On Dec. 15, I was working on a column about New Year’s resolutions and wrote the following:

We are responsible for ourselves – if I keel over from a heart attack the fault doesn’t lie with McDonald’s because they make quarter pounders. It’s not Titus Bakery and their delicious doughnuts. It’s not anyone or anything but mine. 

As a society, we seem to always be looking for ways to blame someone else. Look, I lost dang near a hundred pounds by working my butt off (literally). Exercising each day – watching what I ate and all that good stuff. I gained it back when I stopped.

Simple.

Is there blame? Oh hell yes. And it’s all mine.

It’s high time we quit wasting time on a bunch of crap that doesn’t work. I respect immensely the religious community in Indianapolis who talk about the need to stop the violence.
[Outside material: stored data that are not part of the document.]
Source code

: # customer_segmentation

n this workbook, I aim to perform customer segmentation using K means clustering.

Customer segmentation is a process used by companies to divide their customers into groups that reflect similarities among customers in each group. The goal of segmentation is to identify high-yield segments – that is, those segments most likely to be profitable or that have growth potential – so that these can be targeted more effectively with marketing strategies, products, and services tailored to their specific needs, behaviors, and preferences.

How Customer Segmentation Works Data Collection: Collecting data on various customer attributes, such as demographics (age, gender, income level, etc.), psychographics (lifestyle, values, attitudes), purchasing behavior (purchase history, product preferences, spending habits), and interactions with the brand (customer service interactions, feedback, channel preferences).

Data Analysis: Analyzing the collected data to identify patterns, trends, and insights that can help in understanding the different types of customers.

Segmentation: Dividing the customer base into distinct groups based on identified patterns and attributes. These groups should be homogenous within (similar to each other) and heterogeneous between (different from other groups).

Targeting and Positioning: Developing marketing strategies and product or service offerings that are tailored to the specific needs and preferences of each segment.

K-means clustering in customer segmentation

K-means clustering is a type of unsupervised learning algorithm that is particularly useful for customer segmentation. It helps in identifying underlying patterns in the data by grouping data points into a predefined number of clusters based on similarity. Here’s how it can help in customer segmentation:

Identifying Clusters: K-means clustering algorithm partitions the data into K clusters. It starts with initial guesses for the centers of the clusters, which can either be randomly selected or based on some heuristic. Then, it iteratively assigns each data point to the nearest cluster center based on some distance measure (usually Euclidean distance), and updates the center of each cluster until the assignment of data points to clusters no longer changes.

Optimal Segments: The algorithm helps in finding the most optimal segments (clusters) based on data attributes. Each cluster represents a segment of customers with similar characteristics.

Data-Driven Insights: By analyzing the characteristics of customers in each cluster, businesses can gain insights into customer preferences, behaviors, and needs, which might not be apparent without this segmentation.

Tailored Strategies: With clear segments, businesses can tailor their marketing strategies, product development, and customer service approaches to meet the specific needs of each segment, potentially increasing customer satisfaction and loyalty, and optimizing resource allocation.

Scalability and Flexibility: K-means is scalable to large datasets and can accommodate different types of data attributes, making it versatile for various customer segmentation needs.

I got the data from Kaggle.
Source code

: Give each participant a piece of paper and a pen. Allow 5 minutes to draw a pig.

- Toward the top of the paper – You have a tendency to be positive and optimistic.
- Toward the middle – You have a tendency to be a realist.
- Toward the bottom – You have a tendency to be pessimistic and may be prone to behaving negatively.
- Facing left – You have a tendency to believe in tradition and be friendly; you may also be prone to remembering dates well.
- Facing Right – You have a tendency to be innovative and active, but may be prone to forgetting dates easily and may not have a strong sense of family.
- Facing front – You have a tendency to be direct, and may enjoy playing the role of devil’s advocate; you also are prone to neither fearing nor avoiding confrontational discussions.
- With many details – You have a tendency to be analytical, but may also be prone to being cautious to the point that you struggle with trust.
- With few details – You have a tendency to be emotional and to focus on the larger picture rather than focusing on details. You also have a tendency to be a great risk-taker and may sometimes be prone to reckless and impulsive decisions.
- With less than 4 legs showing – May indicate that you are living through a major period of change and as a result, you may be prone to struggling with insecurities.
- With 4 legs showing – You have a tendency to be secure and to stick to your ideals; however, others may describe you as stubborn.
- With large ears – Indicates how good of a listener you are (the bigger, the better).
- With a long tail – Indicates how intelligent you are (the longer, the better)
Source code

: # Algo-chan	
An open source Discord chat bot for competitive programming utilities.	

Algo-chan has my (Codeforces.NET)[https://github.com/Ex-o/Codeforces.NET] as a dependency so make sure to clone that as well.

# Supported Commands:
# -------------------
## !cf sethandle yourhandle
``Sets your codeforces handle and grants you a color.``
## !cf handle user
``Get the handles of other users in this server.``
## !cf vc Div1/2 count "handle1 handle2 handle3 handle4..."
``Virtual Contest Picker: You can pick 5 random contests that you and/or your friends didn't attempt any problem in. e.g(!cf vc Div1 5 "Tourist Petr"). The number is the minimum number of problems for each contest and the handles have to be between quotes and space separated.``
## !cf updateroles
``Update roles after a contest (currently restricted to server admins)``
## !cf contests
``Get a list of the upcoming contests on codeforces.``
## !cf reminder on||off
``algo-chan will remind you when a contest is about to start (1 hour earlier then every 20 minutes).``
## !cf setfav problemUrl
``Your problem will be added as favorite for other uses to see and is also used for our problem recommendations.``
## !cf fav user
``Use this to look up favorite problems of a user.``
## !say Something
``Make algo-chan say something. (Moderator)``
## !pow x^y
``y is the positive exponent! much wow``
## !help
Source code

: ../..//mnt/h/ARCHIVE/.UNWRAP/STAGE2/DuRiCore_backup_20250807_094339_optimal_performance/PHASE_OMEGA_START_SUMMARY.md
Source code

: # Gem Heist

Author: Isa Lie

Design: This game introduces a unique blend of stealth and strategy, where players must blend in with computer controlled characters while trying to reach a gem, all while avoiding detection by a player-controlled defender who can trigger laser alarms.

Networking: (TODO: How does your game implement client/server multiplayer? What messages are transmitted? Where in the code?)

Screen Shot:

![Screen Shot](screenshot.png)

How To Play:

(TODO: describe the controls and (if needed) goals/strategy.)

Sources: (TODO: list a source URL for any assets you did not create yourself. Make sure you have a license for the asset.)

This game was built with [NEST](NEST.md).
I’ve been listening to them for years. Yet our state capital set another record for murders.

When the city-county council over there decides it wants to stop the violence and puts strict penalties for unlawful possession of firearms in city limits, things will change.

When laws change and murdering someone becomes something that is punished severely, things will change.

When we stop throwing minor criminals in with the rapists and murderers and child molesters and make prison a true deterrent, things will change.

When we decide that we are each responsible for our own actions . . . Things. Will. Change.

OK, so that’s what I wrote almost two weeks ago. What you don’t know, and as Paul Harvey used to say, the rest of the story is I did have that heart attack. I didn’t keel over, but only because my wonderful wife was there to catch me – and drive me to the hospital. I was transferred to the good folks at St. Vincent’s Heart Center in Carmel. If there’s a better place to go for heart help, I don’t know where it would be. I spent the last few days there, and am now facing surgery – unfortunately, the kind where they cut you open from soft spot to soft spot.

Am I blaming anyone? Oh, we could go through a long list of my favorite restaurants, and perhaps include a few of my favorite cold beverages. 

It’d be for naught.

Like previously stated, the fault is mine and mine alone. And should the talented docs give me another chance through a successful surgery, then those personal life choices will once again have a big impact on what direction things go. I am hopeful that hard lessons like these can penetrate even my thick skull and I’ll choose better.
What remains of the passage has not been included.